In an interview with Wednesday Journal on Oct. 9, the teenager apologized for the post.

“I want to make sure that everyone knows how I feel, that I’m very regretful and would love to learn from this experience,” the student said, adding that he doesn’t consider himself a victim. “People’s anger is justified. I did not check my white privilege. I did not think about what I posted. There’s no excuse. I did this and I take responsibility for my actions.”

In a statement read over OPRF’s PA system last Thursday morning, Black Leaders Union President Kennedy Holliday and Student Council President Sydney Rayburn acknowledged that many students were “hurt and angry” about the Snapchat post, and that some students had said that they wanted to post a copy of the photo with the student’s address.

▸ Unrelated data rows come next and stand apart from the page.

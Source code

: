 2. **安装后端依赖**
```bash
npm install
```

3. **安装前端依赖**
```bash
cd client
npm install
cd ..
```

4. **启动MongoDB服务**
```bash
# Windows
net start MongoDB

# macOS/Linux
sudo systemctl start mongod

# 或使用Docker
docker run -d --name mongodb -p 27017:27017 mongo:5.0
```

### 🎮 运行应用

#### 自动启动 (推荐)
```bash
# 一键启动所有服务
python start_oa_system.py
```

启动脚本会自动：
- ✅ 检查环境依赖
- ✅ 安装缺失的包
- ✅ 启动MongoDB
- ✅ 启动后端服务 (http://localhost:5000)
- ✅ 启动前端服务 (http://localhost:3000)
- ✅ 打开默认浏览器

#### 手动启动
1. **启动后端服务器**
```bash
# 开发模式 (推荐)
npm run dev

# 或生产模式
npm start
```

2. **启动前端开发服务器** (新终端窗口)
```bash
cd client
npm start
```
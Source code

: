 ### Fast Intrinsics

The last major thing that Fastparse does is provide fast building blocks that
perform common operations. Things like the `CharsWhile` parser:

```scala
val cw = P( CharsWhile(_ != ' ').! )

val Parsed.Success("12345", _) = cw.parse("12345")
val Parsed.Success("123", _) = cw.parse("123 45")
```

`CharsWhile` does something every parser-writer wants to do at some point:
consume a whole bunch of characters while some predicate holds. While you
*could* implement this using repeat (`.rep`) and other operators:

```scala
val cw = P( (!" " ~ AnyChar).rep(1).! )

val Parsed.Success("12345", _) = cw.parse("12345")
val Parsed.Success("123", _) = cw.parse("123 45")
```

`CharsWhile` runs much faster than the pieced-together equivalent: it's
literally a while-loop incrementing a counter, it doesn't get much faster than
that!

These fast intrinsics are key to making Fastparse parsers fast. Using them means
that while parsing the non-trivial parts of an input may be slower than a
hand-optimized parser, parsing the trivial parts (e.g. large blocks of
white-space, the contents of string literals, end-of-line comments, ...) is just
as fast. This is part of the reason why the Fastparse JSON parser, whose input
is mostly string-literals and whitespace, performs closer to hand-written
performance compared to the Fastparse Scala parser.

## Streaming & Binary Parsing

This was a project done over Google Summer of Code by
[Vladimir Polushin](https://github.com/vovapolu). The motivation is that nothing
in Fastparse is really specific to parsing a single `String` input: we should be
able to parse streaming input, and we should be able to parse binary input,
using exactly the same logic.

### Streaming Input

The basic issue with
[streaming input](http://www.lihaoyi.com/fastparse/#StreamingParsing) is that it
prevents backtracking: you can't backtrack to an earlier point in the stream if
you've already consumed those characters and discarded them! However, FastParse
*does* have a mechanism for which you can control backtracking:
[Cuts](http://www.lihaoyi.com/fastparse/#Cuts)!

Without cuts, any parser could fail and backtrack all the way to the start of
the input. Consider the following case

“We understand these feelings,” the leaders stated. “But acting on them solves nothing. Instead of lashing out at an individual, we ask that our community instead focus on the much bigger issue of institutional racism.”

The teenager said that he has marched with Clark during anti-racism demonstrations and has even volunteered on the teacher’s campaign for Congress. Earlier this year, Clark, who founded the nonprofit Suburban Unity Alliance, announced that he would be running in 2018 against U.S. Rep. Danny K. Davis (7th).

The teenager and his mother said they were supportive of Clark’s actions taken in the wake of the Snapchat post. In a statement, the mother said that Clark “has supported our student and our family during a very difficult time.”

Clark’s suspension also set off a wave of actions by his many supporters. One created a change.org petition urging the district to reinstate the teacher, which has so far garnered more than 5,500 signatures. And last Saturday, around 50 people marched from the Oak Park Public Library to the Oak Park Farmers Market in the pouring rain as a demonstration of support for Clark.